It is touching sometimes to see the old man pausing in his walk, and to hear him tell with panting breath that he is not what he once was. The day has been when he could keep pace with you on either hill or plain; but these days are gone. The face is wrinkled now; the step is slow; the voice quivers; the hand shakes; but then the dear old heart is warm with a love and hope that speak of immortality. The lost power, in such a case, neither fills him with shame nor us with fear. The loss of power is not in such a case a loss of dignity. The vital power, the nerve power, the mind power, may not be what they used to be. There may be a dissipation of energy; but we are not haunted with the thought of a degradation of character. One likes to see the aged moving about in their weakness. It touches so many chords in our nature, keeps alive so many memories of childhood when the infant and the old man were companions, and when their mutual ministries hallowed life. We almost tremble at the thought that the severe friction of these times is going to carry us all off before we get old, and that the tottering steps of age shall no longer lend a touching charm to the picture of life. In our cities life is being burned up; energy is being dissipated at a rate that becomes alarming. And there are so many unhallowed methods of dissipating the power that is meant to bless men. Sitting long at their cups, men begin to find out that they cannot use their feet well, nor their hands, nor their tongue, nor even their eyes-seeing things double, as we say. Quietly has power been departing from them during their indulgence. The attempt to go out and shake themselves as before, were it not the attempt of men in ruin, would be laughable enough sometimes. For there is a comical side connected with this loss of power. And it were easy to be witty, satirical, and declamatory over this phase of life; but to be serious, honest, and faithful is more becoming. A man in ruins is not a subject for laughter. This degradation of power will not make

a good man rejoice. It will sadden him. For this form of degraded power is the most painful sight in these isles. It is being mixed up with the darker scenes in our national history. It has become the puzzle of the statesman, the grief of the moralist, the blot of the church, and a burden upon the hearts of all good men. Whatever science may say about transforming and conserving power, there is little in this dissipation of it that can be of any utility to the universe.

But this dissipation of power is seen in the mental condition of multitudes of men. The time was when the mental framework was firmly knit; when every bone was as iron and every sinew as brass; and the grip of that mind was as if a giant's hand were upon you. The power of marshalling arguments and hurling them in fury upon the bristling spears of foemen was the admiration, the envy, the very despair of many who were watching.
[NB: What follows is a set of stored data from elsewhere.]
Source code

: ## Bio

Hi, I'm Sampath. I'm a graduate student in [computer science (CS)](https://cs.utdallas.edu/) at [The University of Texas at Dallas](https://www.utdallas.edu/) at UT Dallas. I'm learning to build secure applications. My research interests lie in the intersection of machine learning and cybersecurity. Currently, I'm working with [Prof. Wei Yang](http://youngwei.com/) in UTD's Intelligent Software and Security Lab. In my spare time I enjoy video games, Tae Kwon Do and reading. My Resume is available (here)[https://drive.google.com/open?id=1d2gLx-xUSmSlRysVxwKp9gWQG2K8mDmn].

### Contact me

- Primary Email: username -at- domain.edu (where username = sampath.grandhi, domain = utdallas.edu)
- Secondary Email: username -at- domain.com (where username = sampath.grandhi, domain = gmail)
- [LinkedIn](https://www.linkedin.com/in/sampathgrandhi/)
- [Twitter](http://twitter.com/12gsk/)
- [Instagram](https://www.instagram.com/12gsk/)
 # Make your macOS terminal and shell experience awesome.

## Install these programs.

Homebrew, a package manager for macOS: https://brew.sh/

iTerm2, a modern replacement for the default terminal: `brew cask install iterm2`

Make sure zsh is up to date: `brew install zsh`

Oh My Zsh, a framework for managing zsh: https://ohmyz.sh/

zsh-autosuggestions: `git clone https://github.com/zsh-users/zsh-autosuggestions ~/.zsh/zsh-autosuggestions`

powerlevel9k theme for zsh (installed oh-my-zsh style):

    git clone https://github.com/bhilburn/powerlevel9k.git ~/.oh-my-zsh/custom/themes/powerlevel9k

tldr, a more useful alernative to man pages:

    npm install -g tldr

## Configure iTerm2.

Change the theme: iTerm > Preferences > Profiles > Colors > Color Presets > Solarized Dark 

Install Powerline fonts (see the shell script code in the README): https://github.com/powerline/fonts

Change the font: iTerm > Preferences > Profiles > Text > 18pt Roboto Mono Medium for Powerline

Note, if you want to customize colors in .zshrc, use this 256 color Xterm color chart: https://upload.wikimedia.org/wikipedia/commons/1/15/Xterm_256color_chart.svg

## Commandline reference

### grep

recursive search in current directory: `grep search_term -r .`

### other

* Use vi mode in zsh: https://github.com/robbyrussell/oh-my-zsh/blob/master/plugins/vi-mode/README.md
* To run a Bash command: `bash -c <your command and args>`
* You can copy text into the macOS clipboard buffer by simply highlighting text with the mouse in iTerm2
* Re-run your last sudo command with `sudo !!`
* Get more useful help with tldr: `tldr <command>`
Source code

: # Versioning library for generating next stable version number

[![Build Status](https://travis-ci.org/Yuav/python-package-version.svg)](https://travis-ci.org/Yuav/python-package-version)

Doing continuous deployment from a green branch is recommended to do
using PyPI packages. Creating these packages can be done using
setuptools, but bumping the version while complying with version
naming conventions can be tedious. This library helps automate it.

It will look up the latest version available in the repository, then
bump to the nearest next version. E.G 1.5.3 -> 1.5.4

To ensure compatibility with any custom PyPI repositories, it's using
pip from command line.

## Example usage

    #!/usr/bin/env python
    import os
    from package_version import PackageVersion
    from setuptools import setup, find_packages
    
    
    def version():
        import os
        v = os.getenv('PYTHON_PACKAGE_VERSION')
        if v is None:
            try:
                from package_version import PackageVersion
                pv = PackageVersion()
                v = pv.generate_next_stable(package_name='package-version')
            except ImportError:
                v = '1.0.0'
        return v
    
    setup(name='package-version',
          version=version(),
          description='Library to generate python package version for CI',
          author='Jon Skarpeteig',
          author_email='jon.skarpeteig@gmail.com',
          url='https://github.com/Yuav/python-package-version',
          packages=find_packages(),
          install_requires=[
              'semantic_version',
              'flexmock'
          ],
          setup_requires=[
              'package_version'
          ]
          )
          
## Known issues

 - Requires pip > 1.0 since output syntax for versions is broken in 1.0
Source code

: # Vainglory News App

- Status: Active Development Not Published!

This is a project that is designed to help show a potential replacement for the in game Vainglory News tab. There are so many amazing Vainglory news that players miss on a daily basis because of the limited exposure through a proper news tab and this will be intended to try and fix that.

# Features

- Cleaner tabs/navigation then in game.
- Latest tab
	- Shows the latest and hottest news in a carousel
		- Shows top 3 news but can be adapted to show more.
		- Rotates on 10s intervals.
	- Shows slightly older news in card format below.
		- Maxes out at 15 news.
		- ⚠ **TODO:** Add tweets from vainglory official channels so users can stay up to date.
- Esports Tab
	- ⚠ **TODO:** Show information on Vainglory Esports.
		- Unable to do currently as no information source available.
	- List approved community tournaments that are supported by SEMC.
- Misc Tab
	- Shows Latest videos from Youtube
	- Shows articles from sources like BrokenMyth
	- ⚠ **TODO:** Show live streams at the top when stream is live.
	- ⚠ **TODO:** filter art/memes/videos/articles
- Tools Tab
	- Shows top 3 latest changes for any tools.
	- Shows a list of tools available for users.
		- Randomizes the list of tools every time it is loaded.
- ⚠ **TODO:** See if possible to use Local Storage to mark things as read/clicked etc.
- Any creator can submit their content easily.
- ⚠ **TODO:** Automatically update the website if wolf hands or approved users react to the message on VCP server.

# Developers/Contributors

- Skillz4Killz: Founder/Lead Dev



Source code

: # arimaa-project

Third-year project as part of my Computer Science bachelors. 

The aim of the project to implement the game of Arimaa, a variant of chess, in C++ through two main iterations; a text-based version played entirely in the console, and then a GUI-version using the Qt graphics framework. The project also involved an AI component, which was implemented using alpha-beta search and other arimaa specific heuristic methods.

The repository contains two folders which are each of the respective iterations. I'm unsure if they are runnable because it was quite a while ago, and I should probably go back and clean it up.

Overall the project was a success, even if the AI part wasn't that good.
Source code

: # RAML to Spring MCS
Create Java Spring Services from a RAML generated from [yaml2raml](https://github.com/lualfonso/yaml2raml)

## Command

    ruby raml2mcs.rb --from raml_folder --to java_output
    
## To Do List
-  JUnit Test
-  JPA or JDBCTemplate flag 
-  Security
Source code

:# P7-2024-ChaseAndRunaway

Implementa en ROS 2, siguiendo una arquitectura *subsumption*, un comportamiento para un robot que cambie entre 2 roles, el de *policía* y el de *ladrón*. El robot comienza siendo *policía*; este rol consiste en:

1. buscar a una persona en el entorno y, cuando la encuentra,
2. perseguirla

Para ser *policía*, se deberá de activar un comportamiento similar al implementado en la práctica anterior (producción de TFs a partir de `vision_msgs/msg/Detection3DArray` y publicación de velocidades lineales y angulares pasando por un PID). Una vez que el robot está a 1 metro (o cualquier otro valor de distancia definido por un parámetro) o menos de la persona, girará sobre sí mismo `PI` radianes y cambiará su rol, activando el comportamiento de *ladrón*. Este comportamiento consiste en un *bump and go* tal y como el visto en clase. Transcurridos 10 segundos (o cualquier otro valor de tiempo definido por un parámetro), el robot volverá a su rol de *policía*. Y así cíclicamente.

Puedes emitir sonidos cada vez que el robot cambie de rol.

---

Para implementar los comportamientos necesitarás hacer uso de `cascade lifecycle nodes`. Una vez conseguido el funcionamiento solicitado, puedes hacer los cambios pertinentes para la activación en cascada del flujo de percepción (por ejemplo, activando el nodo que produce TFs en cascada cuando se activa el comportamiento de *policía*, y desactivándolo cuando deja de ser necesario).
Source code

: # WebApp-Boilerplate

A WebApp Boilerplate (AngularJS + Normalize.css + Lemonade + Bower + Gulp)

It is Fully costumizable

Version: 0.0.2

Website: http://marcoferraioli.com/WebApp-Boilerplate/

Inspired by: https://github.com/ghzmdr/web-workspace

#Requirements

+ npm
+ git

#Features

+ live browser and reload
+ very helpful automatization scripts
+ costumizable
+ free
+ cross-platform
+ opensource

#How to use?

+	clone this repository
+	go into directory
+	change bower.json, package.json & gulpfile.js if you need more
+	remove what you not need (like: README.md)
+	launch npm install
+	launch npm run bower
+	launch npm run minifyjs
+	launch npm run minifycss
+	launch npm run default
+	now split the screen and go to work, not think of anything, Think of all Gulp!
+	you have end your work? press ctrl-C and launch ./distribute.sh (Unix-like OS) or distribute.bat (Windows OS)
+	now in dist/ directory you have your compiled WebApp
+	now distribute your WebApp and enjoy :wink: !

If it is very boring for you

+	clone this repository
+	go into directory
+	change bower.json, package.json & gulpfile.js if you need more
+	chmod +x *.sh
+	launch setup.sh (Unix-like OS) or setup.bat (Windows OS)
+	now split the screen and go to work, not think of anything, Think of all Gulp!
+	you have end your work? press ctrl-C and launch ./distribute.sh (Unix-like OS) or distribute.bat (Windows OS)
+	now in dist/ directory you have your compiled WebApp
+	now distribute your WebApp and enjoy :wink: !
But silently, gradually, and without suspicion, influences have been at work that leave the consummate thinker a ruin, so that

"From the wreck

Of what he was, by his wild talk alone,
We first collect how great a spirit he had."

Now, when this dissipation of energy may be traced to a trifling with truth, with principle, and with duty; when blindness happens to the mind by the rejection of light, we see how vain is the attempt to recover the old power, how fruitless the purpose to go out and do what has been done before. The shields that are meant to defend men who are erring are plentiful enough in these days. Goethe says that "Truth belongs to man, error to the times." But what are the "times" apart from men? The error is in man. His thoughts wander from the truth, and with the loss of truth power is dissipated.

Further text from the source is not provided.